> WORK ITEM
Among the lines of the listing below, retype exactly those from the one containing "#### **Moonbet: Leading" through the one containing "- 应用具备访问条件：[配置域名](./domain-set) 或", both included. Do not include pictures.
═══ RAW DATA
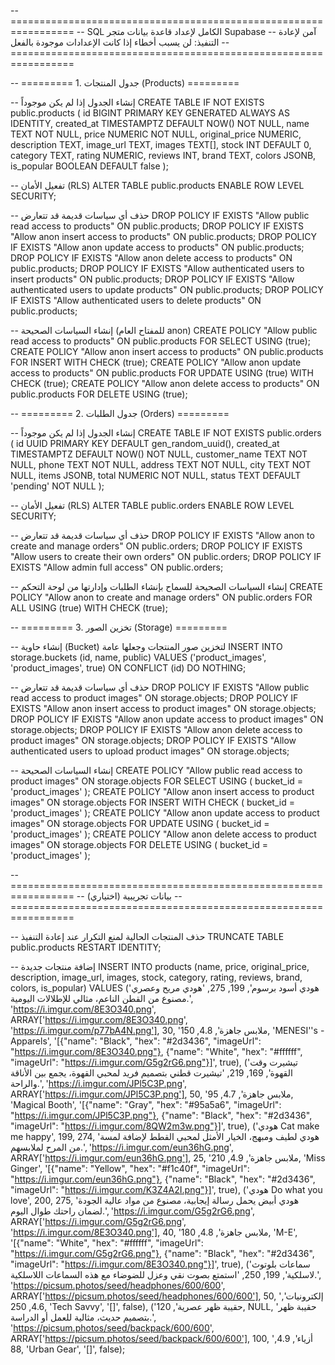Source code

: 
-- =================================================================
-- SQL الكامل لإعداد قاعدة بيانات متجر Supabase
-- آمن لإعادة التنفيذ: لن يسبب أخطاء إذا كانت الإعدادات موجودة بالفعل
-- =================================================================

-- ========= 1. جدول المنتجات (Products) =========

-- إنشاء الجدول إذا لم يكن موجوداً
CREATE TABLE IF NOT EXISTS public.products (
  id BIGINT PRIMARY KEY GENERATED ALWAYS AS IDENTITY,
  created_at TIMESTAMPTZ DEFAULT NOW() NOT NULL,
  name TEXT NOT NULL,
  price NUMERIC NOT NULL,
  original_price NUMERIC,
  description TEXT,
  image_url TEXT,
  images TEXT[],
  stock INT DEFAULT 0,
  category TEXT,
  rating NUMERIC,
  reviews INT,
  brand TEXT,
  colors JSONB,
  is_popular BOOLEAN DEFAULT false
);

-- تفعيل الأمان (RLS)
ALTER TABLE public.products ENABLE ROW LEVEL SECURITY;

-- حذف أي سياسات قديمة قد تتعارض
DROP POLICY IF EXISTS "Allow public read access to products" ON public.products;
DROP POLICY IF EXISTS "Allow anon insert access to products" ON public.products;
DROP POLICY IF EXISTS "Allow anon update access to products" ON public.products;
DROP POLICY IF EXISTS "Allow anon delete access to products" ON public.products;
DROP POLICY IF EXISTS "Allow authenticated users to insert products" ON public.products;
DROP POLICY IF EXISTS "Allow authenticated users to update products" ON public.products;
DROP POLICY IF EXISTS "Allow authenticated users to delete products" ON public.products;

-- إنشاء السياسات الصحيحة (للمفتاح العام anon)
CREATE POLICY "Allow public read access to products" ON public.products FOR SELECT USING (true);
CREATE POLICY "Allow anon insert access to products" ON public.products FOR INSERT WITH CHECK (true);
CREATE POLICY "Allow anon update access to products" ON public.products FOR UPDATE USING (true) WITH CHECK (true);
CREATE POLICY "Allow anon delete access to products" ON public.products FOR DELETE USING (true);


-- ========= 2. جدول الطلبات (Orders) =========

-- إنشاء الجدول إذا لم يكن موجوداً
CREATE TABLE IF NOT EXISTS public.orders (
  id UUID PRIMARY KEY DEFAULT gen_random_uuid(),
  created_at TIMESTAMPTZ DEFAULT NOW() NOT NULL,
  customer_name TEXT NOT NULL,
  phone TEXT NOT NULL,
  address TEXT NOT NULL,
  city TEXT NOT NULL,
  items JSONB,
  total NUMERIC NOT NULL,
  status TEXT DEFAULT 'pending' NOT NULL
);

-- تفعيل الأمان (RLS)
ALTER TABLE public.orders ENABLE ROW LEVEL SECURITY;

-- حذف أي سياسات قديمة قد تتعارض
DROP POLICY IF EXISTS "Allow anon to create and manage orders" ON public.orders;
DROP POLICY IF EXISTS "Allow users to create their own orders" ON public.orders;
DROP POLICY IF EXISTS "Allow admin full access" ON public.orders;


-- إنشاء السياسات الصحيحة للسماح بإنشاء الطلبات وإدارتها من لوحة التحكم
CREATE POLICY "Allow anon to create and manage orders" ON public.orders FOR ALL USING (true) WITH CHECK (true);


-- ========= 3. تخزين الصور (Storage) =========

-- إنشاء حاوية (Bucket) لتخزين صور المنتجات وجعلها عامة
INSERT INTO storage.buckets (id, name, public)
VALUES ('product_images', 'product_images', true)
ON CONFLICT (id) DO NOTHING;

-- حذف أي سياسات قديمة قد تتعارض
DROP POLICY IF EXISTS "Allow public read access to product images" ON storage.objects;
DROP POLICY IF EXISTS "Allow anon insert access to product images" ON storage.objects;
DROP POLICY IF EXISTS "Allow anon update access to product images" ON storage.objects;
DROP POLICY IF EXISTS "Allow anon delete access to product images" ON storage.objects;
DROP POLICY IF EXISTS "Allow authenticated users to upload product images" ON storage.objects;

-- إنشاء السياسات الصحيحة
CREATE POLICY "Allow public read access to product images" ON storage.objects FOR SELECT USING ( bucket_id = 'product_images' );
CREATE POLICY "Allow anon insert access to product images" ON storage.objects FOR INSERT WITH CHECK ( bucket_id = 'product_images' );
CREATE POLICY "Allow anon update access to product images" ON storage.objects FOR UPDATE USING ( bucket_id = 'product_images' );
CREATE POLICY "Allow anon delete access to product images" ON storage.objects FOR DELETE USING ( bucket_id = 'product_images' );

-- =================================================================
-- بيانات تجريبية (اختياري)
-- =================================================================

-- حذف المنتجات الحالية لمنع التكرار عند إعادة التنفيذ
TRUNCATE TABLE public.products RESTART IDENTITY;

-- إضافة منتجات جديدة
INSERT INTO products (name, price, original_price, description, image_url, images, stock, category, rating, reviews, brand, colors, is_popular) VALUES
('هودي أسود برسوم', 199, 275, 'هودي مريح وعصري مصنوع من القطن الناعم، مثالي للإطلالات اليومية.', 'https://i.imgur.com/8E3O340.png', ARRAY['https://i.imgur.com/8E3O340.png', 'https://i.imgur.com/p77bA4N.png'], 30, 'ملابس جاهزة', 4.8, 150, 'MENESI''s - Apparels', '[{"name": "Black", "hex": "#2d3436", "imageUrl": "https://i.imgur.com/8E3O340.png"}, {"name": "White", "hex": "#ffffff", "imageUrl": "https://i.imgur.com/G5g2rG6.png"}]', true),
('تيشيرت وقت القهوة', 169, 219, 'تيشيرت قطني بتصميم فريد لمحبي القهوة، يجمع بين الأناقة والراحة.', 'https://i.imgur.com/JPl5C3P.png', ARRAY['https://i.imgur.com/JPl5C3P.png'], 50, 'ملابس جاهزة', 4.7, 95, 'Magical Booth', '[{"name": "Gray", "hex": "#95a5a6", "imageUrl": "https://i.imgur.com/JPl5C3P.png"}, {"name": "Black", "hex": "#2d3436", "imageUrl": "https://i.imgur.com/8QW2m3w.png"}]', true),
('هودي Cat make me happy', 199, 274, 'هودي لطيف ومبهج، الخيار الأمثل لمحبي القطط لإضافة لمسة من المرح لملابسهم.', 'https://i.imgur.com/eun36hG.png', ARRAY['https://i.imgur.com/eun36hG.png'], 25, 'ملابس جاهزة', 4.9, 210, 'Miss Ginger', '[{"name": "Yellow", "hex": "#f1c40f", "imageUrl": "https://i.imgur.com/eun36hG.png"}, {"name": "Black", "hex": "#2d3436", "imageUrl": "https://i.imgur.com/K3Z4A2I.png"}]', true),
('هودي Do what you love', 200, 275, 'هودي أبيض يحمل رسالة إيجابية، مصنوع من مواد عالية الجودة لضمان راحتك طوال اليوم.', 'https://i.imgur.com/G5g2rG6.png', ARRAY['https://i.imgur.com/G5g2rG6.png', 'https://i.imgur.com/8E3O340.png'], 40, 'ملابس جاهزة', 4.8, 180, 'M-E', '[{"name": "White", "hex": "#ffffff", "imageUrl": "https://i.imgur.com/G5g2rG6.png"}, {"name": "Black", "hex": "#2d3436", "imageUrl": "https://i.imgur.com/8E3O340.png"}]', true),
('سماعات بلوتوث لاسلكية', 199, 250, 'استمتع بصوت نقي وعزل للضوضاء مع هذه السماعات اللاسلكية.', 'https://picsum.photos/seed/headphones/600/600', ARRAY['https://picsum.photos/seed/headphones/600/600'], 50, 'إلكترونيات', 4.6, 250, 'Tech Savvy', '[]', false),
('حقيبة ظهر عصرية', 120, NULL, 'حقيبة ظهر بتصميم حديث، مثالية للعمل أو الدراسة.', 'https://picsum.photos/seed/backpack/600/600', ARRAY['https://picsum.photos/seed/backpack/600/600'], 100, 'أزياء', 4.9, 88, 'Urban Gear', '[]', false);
══════
═══ RAW DATA
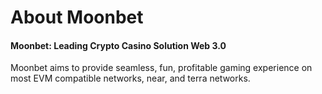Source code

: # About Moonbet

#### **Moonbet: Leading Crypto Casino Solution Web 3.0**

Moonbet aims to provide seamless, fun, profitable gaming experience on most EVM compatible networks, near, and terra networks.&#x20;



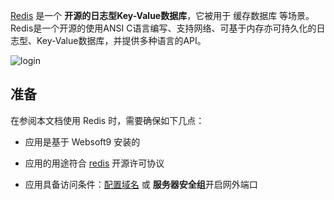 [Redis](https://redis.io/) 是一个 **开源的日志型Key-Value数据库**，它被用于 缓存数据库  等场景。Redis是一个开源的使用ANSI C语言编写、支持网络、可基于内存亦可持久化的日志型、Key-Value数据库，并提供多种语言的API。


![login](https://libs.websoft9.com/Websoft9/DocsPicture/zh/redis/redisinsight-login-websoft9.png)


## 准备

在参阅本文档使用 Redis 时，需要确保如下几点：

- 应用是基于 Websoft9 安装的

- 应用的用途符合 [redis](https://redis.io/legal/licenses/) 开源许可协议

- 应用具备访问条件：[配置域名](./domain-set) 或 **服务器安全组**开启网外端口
══════
> RESPONSE AREA
#### **Moonbet: Leading Crypto Casino Solution Web 3.0**

Moonbet aims to provide seamless, fun, profitable gaming experience on most EVM compatible networks, near, and terra networks.&#x20;



 [Redis](https://redis.io/) 是一个 **开源的日志型Key-Value数据库**，它被用于 缓存数据库  等场景。Redis是一个开源的使用ANSI C语言编写、支持网络、可基于内存亦可持久化的日志型、Key-Value数据库，并提供多种语言的API。


![login](https://libs.websoft9.com/Websoft9/DocsPicture/zh/redis/redisinsight-login-websoft9.png)


## 准备

在参阅本文档使用 Redis 时，需要确保如下几点：

- 应用是基于 Websoft9 安装的

- 应用的用途符合 [redis](https://redis.io/legal/licenses/) 开源许可协议

- 应用具备访问条件：[配置域名](./domain-set) 或 **服务器安全组**开启网外端口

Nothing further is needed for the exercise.